• [Work instruction]
Your answer must be one number: the count of lines below that hold the word "regular".

#### Recorded information

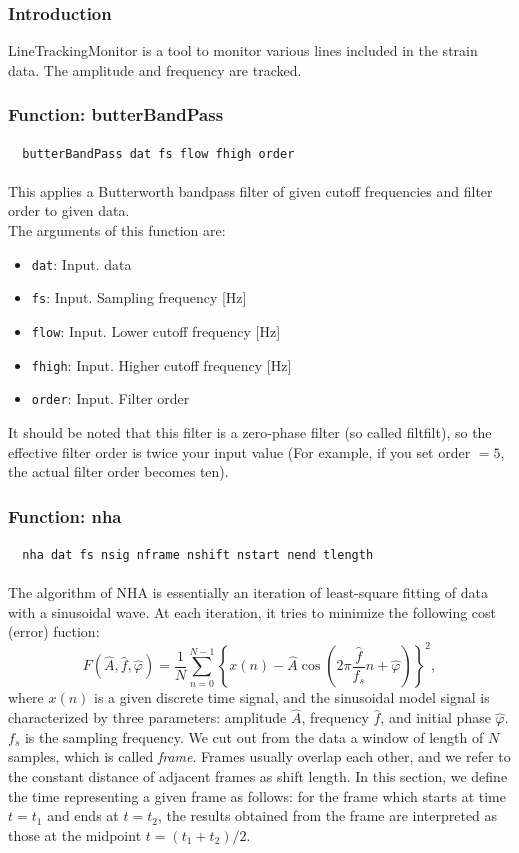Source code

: \subsubsection{\bf Introduction}
LineTrackingMonitor is a tool to monitor various lines included in the strain data.
The amplitude and frequency are tracked.


\subsubsection{{\bf Function:} butterBandPass}
{\tt ~ butterBandPass dat fs flow fhigh order\\}
\\
This applies a Butterworth bandpass filter of given cutoff frequencies and filter order to given data.
\\
The arguments of this function are:
\begin{itemize}
\item {\tt dat}: Input. data
\item {\tt fs}: Input. Sampling frequency [Hz]
\item {\tt flow}: Input. Lower cutoff frequency [Hz]
\item {\tt fhigh}: Input. Higher cutoff frequency [Hz]
\item {\tt order}: Input. Filter order
\end{itemize}

It should be noted that this filter is a zero-phase filter (so called filtfilt), so the effective filter order is twice your input value (For example, if you set order $= 5$, the actual filter order becomes ten).


\subsubsection{{\bf Function:} nha}
{\tt ~ nha dat fs nsig nframe nshift nstart nend tlength\\}
\\
The algorithm of NHA is essentially an iteration of least-square fitting of data with a sinusoidal wave. At each iteration, it tries to minimize the following cost (error) fuction:
\begin{equation}
F(\hat{A},\hat{f},\hat{\varphi})=\frac{1}{N}\sum_{n=0}^{N-1} \left\{ x(n) - \hat{A} \cos \left(2\pi \frac{\hat{f}}{f_{s}}n+\hat{\varphi} \right) \right\}^2,
\label{eq:nha_cost}
\end{equation}
where $x(n)$ is a given discrete time signal, and the sinusoidal model signal is characterized by three parameters: amplitude $\hat{A}$, frequency $\hat{f}$, and initial phase $\hat{\varphi}$. $f_{s}$ is the sampling frequency. We cut out from the data a window of length of $N$ samples, which is called {\it frame}. Frames usually overlap each other, and we refer to the constant distance of adjacent frames as shift length. In this section, we define the time representing a given frame as follows: for the frame which starts at time $t=t_{1}$ and ends at $t=t_{2}$, the results obtained from the frame are interpreted as those at the midpoint $t=(t_{1}+t_{2})/2$.

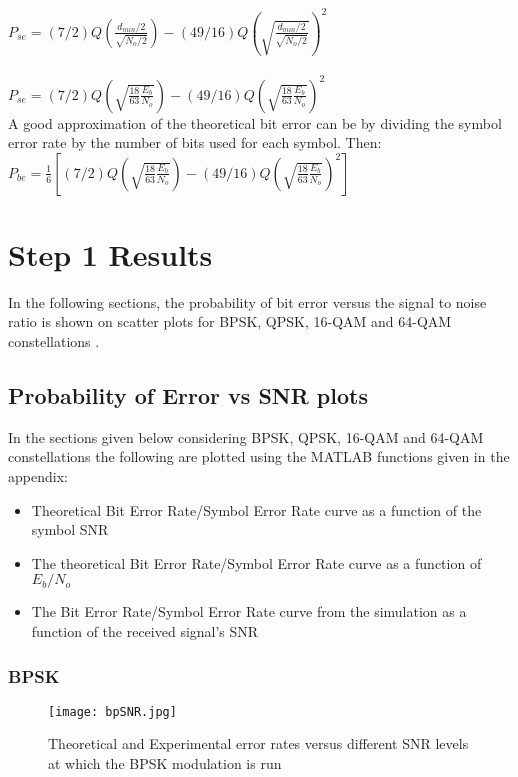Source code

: \documentclass[]{article}
\begin{document}
$P_{se} = (7/2)Q\left(\frac{d_{min}/2}{\sqrt{N_o/2}}\right) -(49/16)Q\left(\sqrt{\frac{d_{min}/2}{\sqrt{N_o/2}}}\right)^2$ \\ \\

$P_{se} = (7/2)Q\left(\sqrt{\frac{18}{63}\frac{E_b}{N_o}}\right)-(49/16)Q\left(\sqrt{\frac{18}{63}\frac{E_b}{N_o}}\right)^2$ \\

A good approximation of the theoretical bit error can be by dividing the symbol error rate by the number of bits used for each symbol. Then:\\

$P_{be} = \frac{1}{6}\left[(7/2)Q\left(\sqrt{\frac{18}{63}\frac{E_b}{N_o}}\right)-(49/16)Q\left(\sqrt{\frac{18}{63}\frac{E_b}{N_o}}\right)^2\right]$ \\

\section{Step 1 Results}
In the following sections, the probability of bit error versus the signal to noise ratio is shown on scatter plots for BPSK, QPSK, 16-QAM and 64-QAM constellations .

\subsection{Probability of Error vs SNR plots}
In the sections given below considering BPSK, QPSK, 16-QAM and 64-QAM constellations the following  are plotted using the MATLAB functions given in the appendix:
\begin{itemize}
\item Theoretical Bit Error Rate/Symbol Error Rate curve as a function of the symbol SNR
\item The theoretical Bit Error Rate/Symbol Error Rate curve as a function of $E_b/N_o$
\item The Bit Error Rate/Symbol Error Rate curve from the simulation as a function of the received signal's SNR
\end{itemize}

\subsubsection{BPSK}
\begin{figure}[H]
\centering
\hspace*{-2cm}\texttt{[image: bpSNR.jpg]}
\caption{Theoretical and Experimental error rates versus different SNR levels at which the BPSK modulation is run }
\end{figure}
\end{document}
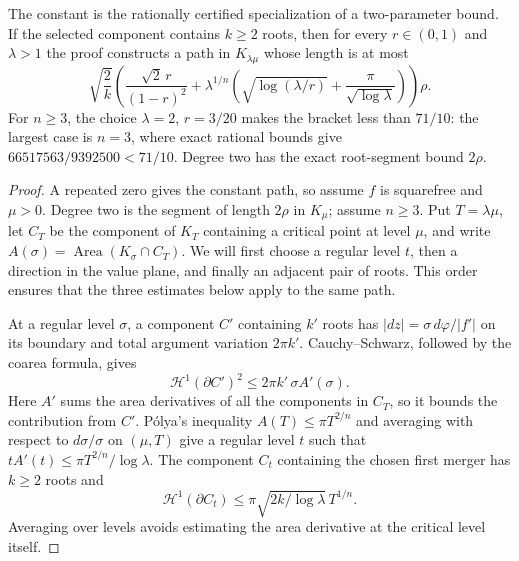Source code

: The constant is the rationally certified specialization of a two-parameter
bound.  If the selected component contains $k\ge2$ roots, then for
every $r\in(0,1)$ and $\lambda>1$ the proof constructs a path in
$K_{\lambda\mu}$ whose length is at most
\[
 \sqrt{\frac2k}\left(
   \frac{\sqrt2\,r}{(1-r)^2}
   +\lambda^{1/n}\left(
      \sqrt{\log(\lambda/r)}+
      \frac{\pi}{\sqrt{\log\lambda}}
    \right)
 \right)\rho.                                      \tag{CF}
\]
For $n\ge3$, the choice $\lambda=2$, $r=3/20$ makes the bracket less
than $71/10$: the largest case is $n=3$, where exact rational bounds give
$66517563/9392500<71/10$.  Degree two has the exact root-segment bound
$2\rho$.

\begin{proof}
A repeated zero gives the constant path, so assume $f$ is squarefree and
$\mu>0$. Degree two is the segment of length $2\rho$ in $K_\mu$; assume
$n\ge3$. Put $T=\lambda\mu$, let $C_T$ be the component of $K_T$
containing a critical point at level $\mu$, and write
$A(\sigma)=\operatorname{Area}(K_\sigma\cap C_T)$.
We will first choose a regular level $t$, then a direction in the value
plane, and finally an adjacent pair of roots. This order ensures that
the three estimates below apply to the same path.

At a regular level $\sigma$, a component $C'$ containing $k'$ roots has
$|dz|=\sigma\,d\varphi/|f'|$ on its boundary and total argument variation
$2\pi k'$. Cauchy--Schwarz, followed by the coarea formula, gives
\[
 \mathcal H^1(\partial C')^2\le2\pi k'\,\sigma A'(\sigma).
                                                        \tag{CF1}
\]
Here $A'$ sums the area derivatives of all the components in $C_T$,
so it bounds the contribution from $C'$. P\'olya's inequality
$A(T)\le\pi T^{2/n}$ \cite[Theorem~1]{crane} and averaging with respect
to $d\sigma/\sigma$ on $(\mu,T)$ give a regular level $t$ such that
$tA'(t)\le\pi T^{2/n}/\log\lambda$. The component $C_t$ containing
the chosen first merger has $k\ge2$ roots and
\[
 \mathcal H^1(\partial C_t)
 \le\pi\sqrt{2k/\log\lambda}\,T^{1/n}.
\]
Averaging over levels avoids estimating the area derivative at the
critical level itself.


\end{proof}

########

• [Response below]
3